A few months after we moved down here from Chicago, Rey began volunteering at Prairie Fruits Farm & Creamery and helped take care of the baby goats. He was instantly hooked. After bringing me along for a while we became volunteer “regulars”. Rey ended up working as a milker at the farm and helped out with herd management while I started learning how to make cheese and working in the cheeserie on weekends. Rey was also baking crackers and cooking lunches for the Central Illinois Farm Beginnings course being held at the farm by The Land Connection. Our involvement at Prairie Fruits provided us with wonderful, hands-on experience and the local food and farm “family” that we had been searching for.
That family provided us with a lot of opportunities and learning experiences. A little over a year ago, we were given the opportunity to plan a series of breakfast menus that focused on locally grown and sourced fruits, vegetables, meats, eggs, and grains. We then prepared those menus for the large crowds that descended upon Prairie Fruits Farm & Creamery for Breakfast & Babies. Now, only one year later, that could not feel like more of a distant memory. Back then we knew what we wanted to do, and we had most of the skills to attempt it, we just weren’t sure if it would work or if anyone would care. We wanted to start our own bakery.

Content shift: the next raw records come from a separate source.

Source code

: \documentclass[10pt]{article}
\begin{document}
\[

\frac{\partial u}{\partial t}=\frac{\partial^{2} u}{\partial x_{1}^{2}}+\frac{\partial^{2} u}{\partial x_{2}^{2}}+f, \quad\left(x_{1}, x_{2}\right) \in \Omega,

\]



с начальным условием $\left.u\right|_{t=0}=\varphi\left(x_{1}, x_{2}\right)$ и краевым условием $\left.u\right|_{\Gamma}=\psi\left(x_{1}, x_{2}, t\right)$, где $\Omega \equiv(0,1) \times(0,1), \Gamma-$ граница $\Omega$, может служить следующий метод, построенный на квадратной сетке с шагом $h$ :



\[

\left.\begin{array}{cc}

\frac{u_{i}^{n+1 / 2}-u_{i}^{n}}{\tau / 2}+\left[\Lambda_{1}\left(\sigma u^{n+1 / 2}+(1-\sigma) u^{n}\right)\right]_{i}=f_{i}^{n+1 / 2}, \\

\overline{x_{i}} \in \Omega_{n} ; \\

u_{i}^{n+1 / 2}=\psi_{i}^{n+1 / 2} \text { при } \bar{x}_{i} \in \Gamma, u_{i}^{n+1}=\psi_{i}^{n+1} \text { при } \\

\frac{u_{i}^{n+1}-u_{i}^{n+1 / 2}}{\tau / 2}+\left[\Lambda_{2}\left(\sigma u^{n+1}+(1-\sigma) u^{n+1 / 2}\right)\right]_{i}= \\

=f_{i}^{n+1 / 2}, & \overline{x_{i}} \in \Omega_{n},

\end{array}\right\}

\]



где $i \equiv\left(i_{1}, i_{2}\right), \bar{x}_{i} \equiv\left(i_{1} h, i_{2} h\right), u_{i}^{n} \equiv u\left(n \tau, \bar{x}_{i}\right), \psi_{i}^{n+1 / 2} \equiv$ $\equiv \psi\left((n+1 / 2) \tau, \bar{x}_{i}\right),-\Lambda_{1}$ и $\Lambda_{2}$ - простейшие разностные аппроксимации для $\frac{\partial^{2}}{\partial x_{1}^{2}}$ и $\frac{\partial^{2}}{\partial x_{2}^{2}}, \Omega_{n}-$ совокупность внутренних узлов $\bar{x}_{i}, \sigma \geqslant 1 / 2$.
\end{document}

Wes Jarrell and Leslie Cooperband, the owners and operators of Prairie Fruits Farm & Creamery, did care. They cared during the PFF&C winter market where they suggested that we provide doughnuts to customers around Christmas. After seeing what we could do, they not only encouraged us to open Lucky Pierre Bakers, but they gave us the opportunity to showcase our products, skills, and ethos on their largest public platform, against the backdrop of an ever-growing herd of adorable baby goats.
We never knew what would become of our start-up bakery, in fact, we weren’t even sure it would ever get off the ground. It’s pretty daunting when you try to make something work that people seem convinced can’t work; namely running a sustainable bakery that focuses on local ingredients and local farmers. We’re still not even sure it can work, but we’re going to keep baking, prioritizing local and seasonal ingredients, and bringing delicious sweet and savory treats to farmers markets and local businesses around the Champaign-Urbana area.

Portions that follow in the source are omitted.